After rehearsing all of God’s faithfulness – His choosing of Abraham, His deliverance from Egypt, His protection from enemies, His provision of the Promised Land – Joshua issues a challenge: Choose. Choose this day whom you will serve.

This isn’t a cute verse to put on a decorative plaque. This is a confrontation. Joshua is saying: You’ve heard what God has done. You’ve seen His faithfulness. Now you have to decide. Are you all in or not?

Notice that Joshua doesn’t give them the option of serving no one. The question isn’t whether you’ll serve, but whom you’ll serve. We’re all worshiping something. We’re all giving our ultimate loyalty to something. The question is what.

Maybe it’s your career. You’re always chasing the next promotion, the next achievement, the next level of success. Maybe it’s financial security. You’re constantly worried about money, always calculating, always anxious about having enough. Maybe it’s comfort. You make all your decisions based on what’s easiest, what’s most convenient, what requires the least sacrifice.

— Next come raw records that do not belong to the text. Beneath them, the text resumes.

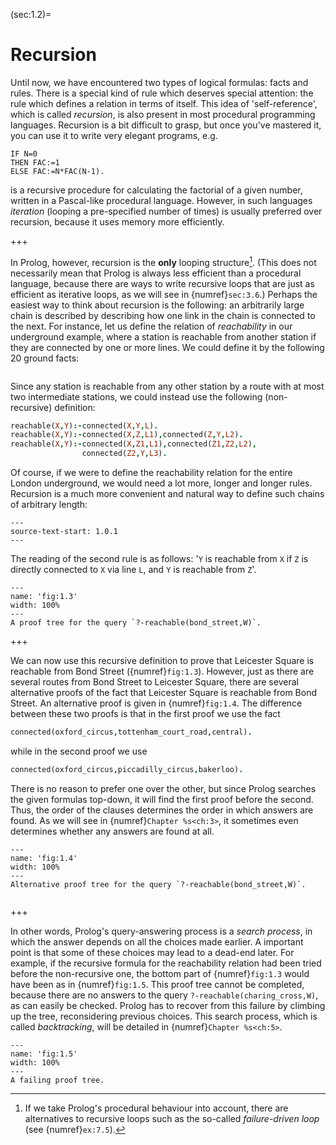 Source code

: <!--H3: Section 1.2-->
(sec:1.2)=
# Recursion #

Until now, we have encountered two types of logical formulas: facts and rules. There is a special kind of rule which deserves special attention: the rule which defines a relation in terms of itself. This idea of 'self-reference', which is called *recursion*, is also present in most procedural programming languages. Recursion is a bit difficult to grasp, but once you've mastered it, you can use it to write very elegant programs, e.g.
```text
IF N=0
THEN FAC:=1
ELSE FAC:=N*FAC(N-1).
```
is a recursive procedure for calculating the factorial of a given number, written in a Pascal-like procedural language. However, in such languages *iteration* (looping a pre-specified number of times) is usually preferred over recursion, because it uses memory more efficiently.

+++

<!--section 3.6-->
In Prolog, however, recursion is the **only** looping structure[^1_]. (This does not necessarily mean that Prolog is always less efficient than a procedural language, because there are ways to write recursive loops that are just as efficient as iterative loops, as we will see in {numref}`sec:3.6`.) Perhaps the easiest way to think about recursion is the following: an arbitrarily large chain is described by describing how one link in the chain is connected to the next. For instance, let us define the relation of *reachability* in our underground example, where a station is reachable from another station if they are connected by one or more lines. We could define it by the following 20 ground facts:
```{swish} swish:1.1.1
```
Since any station is reachable from any other station by a route with at most two intermediate stations, we could instead use the following (non-recursive) definition:
```Prolog
reachable(X,Y):-connected(X,Y,L).
reachable(X,Y):-connected(X,Z,L1),connected(Z,Y,L2).
reachable(X,Y):-connected(X,Z1,L1),connected(Z1,Z2,L2),
                connected(Z2,Y,L3).
```
Of course, if we were to define the reachability relation for the entire London underground, we would need a lot more, longer and longer rules. Recursion is a much more convenient and natural way to define such chains of arbitrary length:
<!--This block originally inherited from 1.0.1 (`inherit-id: 1.0.1`), however since now the two are in different documents, the inheritance will not work and is replaced with `source-text-start`.-->
```{swish} swish:1.1.2
---
source-text-start: 1.0.1
---
```
The reading of the second rule is as follows: '`Y` is reachable from `X` if `Z` is directly connected to `X` via line `L`, and `Y` is reachable from `Z`'.

```{figure} /src/fig/part_i/image006.svg
---
name: 'fig:1.3'
width: 100%
---
A proof tree for the query `?-reachable(bond_street,W)`.
```

+++

We can now use this recursive definition to prove that Leicester Square is reachable from Bond Street ({numref}`fig:1.3`). However, just as there are several routes from Bond Street to Leicester Square, there are several alternative proofs of the fact that Leicester Square is reachable from Bond Street. An alternative proof is given in {numref}`fig:1.4`. The difference between these two proofs is that in the first proof we use the fact
```Prolog
connected(oxford_circus,tottenham_court_road,central).
```
while in the second proof we use
```Prolog
connected(oxford_circus,piccadilly_circus,bakerloo).
```
There is no reason to prefer one over the other, but since Prolog searches the given formulas top-down, it will find the first proof before the second. Thus, the order of the clauses determines the order in which answers are found. As we will see in {numref}`Chapter %s<ch:3>`, it sometimes even determines whether any answers are found at all.
<!--Chapter 3-->

```{figure} /src/fig/part_i/image008.svg
---
name: 'fig:1.4'
width: 100%
---
Alternative proof tree for the query `?-reachable(bond_street,W)`.
```

```{exercise} ex:1.3
```

+++

In other words, Prolog's query-answering process is a *search process*, in which the answer depends on all the choices made earlier. A important point is that some of these choices may lead to a dead-end later. For example, if the recursive formula for the reachability relation had been tried before the non-recursive one, the bottom part of {numref}`fig:1.3` would have been as in {numref}`fig:1.5`. This proof tree cannot be completed, because there are no answers to the query `?-reachable(charing_cross,W)`, as can easily be checked.
Prolog has to recover from this failure by climbing up the tree, reconsidering previous choices. This search process, which is called *backtracking*, will be detailed in {numref}`Chapter %s<ch:5>`.
<!--Chapter 5-->

```{figure} /src/fig/part_i/image010.svg
---
name: 'fig:1.5'
width: 100%
---
A failing proof tree.
```

<!--Exercise 7.5-->
[^1_]: If we take Prolog's procedural behaviour into account, there are alternatives to recursive loops such as the so-called *failure-driven loop* (see {numref}`ex:7.5`).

Maybe it’s relationships. You’ll do anything to avoid conflict, anything to keep people happy, anything to maintain peace even if it means compromising your convictions. Maybe it’s your reputation. You’re obsessed with what people think about you, how you’re perceived, how you compare to others.

Whatever it is that you think about most, worry about most, organize your life around most – that’s what you’re serving. That’s your god.

Joshua’s challenge is this: Stop serving those things and serve the Lord. Not in addition to those things. Not alongside those things. Instead of those things.
This is the call to exclusive loyalty. And it’s not easy. It will cost you something. It will require you to say no to some things, to walk away from some things, to sacrifice some things. But Joshua’s declaration rings through the ages: “As for me and my house, we will serve the Lord.”

The question today is the same question Joshua asked Israel: Whom will you serve?